EXERCISE PROMPT
From the line with "It doesn't matter" through the line with "#### Step 2. Find Your File", inclusive, return each line of the data below exactly and leave the rest out.

PROVIDED DATA
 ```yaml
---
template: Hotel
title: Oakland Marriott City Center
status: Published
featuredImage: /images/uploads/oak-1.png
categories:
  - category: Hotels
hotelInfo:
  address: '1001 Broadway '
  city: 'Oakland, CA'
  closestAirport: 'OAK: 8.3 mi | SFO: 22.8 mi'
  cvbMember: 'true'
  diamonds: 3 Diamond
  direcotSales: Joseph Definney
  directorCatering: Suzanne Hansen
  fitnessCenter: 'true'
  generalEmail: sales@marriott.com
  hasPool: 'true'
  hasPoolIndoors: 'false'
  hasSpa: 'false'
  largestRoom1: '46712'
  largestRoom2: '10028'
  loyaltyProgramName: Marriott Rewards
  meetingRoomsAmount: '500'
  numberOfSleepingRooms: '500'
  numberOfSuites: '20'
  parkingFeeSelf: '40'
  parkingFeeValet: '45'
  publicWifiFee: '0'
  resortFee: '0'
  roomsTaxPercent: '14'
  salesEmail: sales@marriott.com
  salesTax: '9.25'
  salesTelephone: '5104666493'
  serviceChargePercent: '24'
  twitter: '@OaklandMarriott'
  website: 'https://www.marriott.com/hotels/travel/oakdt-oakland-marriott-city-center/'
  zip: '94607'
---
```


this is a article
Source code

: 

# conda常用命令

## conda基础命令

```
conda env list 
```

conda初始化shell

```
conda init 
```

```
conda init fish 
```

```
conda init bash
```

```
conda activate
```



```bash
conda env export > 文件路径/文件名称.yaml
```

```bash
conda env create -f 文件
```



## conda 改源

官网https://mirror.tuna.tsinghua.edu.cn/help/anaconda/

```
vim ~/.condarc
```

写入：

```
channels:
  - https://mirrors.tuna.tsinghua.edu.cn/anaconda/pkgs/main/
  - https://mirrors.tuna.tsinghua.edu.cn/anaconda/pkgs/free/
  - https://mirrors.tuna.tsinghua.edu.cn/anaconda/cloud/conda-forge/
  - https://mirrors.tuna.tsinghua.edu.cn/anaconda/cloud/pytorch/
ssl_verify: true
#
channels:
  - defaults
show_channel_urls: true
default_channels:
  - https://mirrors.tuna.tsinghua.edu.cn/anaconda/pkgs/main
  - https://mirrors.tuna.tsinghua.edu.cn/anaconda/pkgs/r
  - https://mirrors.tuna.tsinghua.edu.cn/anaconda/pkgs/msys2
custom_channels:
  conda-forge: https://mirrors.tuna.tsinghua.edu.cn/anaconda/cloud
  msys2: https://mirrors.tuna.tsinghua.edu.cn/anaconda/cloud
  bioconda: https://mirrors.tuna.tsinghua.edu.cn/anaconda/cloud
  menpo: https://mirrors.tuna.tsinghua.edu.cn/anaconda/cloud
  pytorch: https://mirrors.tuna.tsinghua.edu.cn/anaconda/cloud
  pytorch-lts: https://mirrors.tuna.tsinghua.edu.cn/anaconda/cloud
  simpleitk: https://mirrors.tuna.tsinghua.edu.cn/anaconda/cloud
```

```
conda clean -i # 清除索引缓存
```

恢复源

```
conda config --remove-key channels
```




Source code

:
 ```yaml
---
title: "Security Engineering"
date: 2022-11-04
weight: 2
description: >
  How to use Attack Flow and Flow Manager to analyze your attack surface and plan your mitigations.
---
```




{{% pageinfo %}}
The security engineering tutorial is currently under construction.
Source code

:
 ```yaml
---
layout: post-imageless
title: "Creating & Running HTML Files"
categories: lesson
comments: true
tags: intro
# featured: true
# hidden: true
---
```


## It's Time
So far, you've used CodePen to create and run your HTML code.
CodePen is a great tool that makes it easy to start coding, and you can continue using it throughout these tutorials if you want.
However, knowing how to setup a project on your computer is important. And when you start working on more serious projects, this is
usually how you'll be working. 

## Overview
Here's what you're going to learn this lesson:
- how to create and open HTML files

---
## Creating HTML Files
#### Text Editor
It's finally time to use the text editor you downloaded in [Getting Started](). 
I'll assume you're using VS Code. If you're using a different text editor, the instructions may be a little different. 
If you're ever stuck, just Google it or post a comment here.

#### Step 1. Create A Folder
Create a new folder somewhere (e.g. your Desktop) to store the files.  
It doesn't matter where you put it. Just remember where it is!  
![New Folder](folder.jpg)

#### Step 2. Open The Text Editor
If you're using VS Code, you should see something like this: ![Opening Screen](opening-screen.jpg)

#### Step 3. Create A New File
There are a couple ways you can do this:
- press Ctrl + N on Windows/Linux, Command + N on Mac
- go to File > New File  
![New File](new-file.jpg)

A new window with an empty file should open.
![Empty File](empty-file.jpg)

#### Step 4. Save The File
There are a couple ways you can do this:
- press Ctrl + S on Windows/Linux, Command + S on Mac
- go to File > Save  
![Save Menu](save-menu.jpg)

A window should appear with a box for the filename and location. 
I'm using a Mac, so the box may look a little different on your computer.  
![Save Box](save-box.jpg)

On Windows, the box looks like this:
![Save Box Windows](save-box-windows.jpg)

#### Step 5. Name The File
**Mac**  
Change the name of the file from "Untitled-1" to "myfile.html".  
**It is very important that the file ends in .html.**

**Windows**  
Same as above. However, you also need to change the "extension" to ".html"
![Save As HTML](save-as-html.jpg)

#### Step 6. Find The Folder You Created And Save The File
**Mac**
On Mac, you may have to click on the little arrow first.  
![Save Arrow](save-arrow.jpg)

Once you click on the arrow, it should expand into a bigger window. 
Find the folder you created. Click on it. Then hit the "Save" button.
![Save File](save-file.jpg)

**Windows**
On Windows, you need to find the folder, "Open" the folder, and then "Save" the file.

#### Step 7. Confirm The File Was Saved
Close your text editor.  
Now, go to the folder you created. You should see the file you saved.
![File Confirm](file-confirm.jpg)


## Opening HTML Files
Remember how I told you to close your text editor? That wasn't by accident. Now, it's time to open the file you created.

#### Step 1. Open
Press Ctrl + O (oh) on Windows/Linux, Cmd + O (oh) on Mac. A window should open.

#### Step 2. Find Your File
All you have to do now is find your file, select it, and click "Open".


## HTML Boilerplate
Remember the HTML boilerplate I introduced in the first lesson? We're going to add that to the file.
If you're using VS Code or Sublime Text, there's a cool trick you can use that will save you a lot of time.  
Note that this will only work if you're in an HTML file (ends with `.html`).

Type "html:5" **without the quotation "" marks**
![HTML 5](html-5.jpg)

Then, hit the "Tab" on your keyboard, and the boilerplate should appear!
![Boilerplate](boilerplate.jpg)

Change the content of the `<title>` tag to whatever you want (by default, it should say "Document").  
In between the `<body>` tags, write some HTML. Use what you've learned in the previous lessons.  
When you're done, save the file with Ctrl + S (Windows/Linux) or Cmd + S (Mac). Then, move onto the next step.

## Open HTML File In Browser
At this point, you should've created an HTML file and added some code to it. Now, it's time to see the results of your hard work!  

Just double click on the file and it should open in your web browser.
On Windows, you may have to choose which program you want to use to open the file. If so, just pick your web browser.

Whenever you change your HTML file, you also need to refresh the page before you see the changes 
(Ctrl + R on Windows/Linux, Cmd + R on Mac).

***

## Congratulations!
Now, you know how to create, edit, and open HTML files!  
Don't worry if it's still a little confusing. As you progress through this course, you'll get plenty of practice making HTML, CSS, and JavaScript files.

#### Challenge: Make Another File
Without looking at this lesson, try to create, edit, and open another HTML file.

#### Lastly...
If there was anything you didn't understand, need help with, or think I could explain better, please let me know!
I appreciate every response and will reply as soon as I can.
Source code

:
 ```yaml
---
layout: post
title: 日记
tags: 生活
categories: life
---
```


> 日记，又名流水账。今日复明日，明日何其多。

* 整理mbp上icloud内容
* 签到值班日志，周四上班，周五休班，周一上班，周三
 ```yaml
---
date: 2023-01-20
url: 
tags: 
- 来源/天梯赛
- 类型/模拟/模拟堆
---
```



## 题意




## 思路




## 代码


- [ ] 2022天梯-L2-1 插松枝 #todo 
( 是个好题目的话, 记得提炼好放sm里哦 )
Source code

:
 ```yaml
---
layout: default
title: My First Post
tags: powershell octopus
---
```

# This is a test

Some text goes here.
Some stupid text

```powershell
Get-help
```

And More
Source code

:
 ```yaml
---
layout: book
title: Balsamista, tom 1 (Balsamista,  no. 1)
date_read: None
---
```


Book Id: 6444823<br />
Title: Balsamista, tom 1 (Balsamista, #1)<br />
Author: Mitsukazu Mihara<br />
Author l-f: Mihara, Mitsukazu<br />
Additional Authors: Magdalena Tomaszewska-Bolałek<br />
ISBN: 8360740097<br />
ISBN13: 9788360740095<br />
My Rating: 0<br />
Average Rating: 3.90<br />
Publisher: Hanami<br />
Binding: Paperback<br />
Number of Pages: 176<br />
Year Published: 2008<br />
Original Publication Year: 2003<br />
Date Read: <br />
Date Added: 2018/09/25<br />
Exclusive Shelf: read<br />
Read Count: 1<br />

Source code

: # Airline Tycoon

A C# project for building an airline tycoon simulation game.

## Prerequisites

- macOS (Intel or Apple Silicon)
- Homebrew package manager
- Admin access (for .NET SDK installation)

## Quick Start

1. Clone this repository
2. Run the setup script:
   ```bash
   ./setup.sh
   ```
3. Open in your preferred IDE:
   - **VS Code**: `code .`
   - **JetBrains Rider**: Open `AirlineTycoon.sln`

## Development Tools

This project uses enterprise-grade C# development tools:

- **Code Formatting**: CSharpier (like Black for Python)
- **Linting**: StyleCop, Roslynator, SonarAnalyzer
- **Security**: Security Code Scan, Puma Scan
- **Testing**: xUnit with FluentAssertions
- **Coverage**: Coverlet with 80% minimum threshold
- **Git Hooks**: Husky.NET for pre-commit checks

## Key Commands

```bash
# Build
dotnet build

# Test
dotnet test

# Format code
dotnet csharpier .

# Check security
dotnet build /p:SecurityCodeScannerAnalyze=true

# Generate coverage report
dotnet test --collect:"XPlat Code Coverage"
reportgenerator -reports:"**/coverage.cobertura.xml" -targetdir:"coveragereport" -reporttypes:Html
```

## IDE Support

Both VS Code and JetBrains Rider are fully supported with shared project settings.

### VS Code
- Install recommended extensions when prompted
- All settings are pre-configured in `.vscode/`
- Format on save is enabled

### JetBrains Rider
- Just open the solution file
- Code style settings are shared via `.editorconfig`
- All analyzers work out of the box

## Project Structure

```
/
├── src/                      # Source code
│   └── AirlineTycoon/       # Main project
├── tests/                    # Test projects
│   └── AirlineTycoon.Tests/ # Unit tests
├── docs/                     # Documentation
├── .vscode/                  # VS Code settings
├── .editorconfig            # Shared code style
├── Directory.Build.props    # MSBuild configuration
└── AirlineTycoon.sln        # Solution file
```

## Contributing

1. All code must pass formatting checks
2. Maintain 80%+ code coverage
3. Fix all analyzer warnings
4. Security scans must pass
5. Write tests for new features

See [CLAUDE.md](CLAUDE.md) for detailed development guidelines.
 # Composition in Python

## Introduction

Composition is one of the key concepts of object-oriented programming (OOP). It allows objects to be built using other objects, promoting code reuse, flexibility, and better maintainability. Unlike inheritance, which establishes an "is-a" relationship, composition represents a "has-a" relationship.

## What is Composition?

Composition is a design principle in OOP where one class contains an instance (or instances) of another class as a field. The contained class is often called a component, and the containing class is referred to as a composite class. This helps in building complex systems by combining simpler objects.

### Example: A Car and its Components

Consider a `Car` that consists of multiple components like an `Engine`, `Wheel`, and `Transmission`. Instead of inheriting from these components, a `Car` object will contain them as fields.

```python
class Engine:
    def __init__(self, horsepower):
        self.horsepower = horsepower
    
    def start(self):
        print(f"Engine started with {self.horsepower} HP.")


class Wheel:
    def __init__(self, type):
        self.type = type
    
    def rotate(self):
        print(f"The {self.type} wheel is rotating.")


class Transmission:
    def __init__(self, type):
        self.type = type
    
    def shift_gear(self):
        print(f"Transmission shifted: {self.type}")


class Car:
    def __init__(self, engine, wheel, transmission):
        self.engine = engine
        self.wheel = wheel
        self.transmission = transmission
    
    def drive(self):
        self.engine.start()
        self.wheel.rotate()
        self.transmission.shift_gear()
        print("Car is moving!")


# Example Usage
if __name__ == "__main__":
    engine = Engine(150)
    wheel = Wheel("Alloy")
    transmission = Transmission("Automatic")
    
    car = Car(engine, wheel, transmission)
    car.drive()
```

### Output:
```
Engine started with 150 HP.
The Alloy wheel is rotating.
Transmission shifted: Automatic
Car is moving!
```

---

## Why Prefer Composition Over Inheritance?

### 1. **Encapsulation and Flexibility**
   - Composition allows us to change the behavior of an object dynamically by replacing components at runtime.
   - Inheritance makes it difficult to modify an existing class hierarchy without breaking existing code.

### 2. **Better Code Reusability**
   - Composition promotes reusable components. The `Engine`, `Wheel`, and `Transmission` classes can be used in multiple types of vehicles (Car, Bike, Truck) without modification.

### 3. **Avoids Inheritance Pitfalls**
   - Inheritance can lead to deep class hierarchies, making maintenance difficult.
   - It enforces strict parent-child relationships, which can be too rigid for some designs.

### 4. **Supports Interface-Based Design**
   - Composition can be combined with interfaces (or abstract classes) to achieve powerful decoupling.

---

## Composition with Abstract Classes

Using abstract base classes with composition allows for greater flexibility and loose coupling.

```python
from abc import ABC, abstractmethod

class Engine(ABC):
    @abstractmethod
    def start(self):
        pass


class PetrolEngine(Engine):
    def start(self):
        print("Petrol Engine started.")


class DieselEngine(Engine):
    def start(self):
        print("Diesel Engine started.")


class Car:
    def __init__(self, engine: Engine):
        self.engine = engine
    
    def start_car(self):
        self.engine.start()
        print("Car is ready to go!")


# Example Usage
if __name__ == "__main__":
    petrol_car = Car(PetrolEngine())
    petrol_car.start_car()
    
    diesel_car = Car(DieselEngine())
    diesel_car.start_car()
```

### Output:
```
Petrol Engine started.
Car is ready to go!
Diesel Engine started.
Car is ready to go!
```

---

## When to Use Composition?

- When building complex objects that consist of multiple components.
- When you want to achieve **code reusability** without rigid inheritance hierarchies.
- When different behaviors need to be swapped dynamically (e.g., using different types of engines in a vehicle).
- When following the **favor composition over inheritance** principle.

TASK RESULT
It doesn't matter where you put it. Just remember where it is!  
![New Folder](folder.jpg)

#### Step 2. Open The Text Editor
If you're using VS Code, you should see something like this: ![Opening Screen](opening-screen.jpg)

#### Step 3. Create A New File
There are a couple ways you can do this:
- press Ctrl + N on Windows/Linux, Command + N on Mac
- go to File > New File  
![New File](new-file.jpg)

A new window with an empty file should open.
![Empty File](empty-file.jpg)

#### Step 4. Save The File
There are a couple ways you can do this:
- press Ctrl + S on Windows/Linux, Command + S on Mac
- go to File > Save  
![Save Menu](save-menu.jpg)

A window should appear with a box for the filename and location. 
I'm using a Mac, so the box may look a little different on your computer.  
![Save Box](save-box.jpg)

On Windows, the box looks like this:
![Save Box Windows](save-box-windows.jpg)

#### Step 5. Name The File
**Mac**  
Change the name of the file from "Untitled-1" to "myfile.html".  
**It is very important that the file ends in .html.**

**Windows**  
Same as above. However, you also need to change the "extension" to ".html"
![Save As HTML](save-as-html.jpg)

#### Step 6. Find The Folder You Created And Save The File
**Mac**
On Mac, you may have to click on the little arrow first.  
![Save Arrow](save-arrow.jpg)

Once you click on the arrow, it should expand into a bigger window. 
Find the folder you created. Click on it. Then hit the "Save" button.
![Save File](save-file.jpg)

**Windows**
On Windows, you need to find the folder, "Open" the folder, and then "Save" the file.

#### Step 7. Confirm The File Was Saved
Close your text editor.  
Now, go to the folder you created. You should see the file you saved.
![File Confirm](file-confirm.jpg)


## Opening HTML Files
Remember how I told you to close your text editor? That wasn't by accident. Now, it's time to open the file you created.

#### Step 1. Open
Press Ctrl + O (oh) on Windows/Linux, Cmd + O (oh) on Mac. A window should open.

#### Step 2. Find Your File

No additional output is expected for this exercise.